| EXERCISE DIRECTIONS |
If a line in the records below holds the word "HAPPY", copy it.

| DATA FOR ANALYSIS |

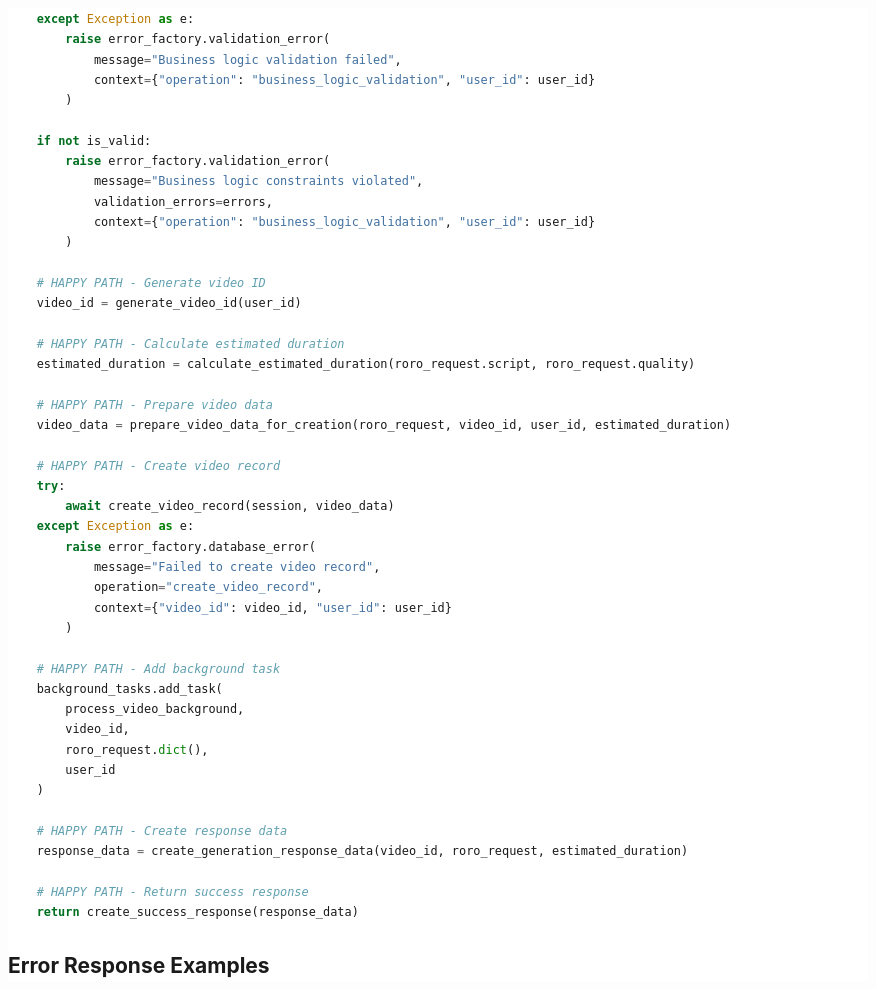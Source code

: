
 ```python
    except Exception as e:
        raise error_factory.validation_error(
            message="Business logic validation failed",
            context={"operation": "business_logic_validation", "user_id": user_id}
        )
    
    if not is_valid:
        raise error_factory.validation_error(
            message="Business logic constraints violated",
            validation_errors=errors,
            context={"operation": "business_logic_validation", "user_id": user_id}
        )
    
    # HAPPY PATH - Generate video ID
    video_id = generate_video_id(user_id)
    
    # HAPPY PATH - Calculate estimated duration
    estimated_duration = calculate_estimated_duration(roro_request.script, roro_request.quality)
    
    # HAPPY PATH - Prepare video data
    video_data = prepare_video_data_for_creation(roro_request, video_id, user_id, estimated_duration)
    
    # HAPPY PATH - Create video record
    try:
        await create_video_record(session, video_data)
    except Exception as e:
        raise error_factory.database_error(
            message="Failed to create video record",
            operation="create_video_record",
            context={"video_id": video_id, "user_id": user_id}
        )
    
    # HAPPY PATH - Add background task
    background_tasks.add_task(
        process_video_background,
        video_id,
        roro_request.dict(),
        user_id
    )
    
    # HAPPY PATH - Create response data
    response_data = create_generation_response_data(video_id, roro_request, estimated_duration)
    
    # HAPPY PATH - Return success response
    return create_success_response(response_data)
```

## Error Response Examples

| RESULT BELOW |
    # HAPPY PATH - Generate video ID
    # HAPPY PATH - Calculate estimated duration
    # HAPPY PATH - Prepare video data
    # HAPPY PATH - Create video record
    # HAPPY PATH - Add background task
    # HAPPY PATH - Create response data
    # HAPPY PATH - Return success response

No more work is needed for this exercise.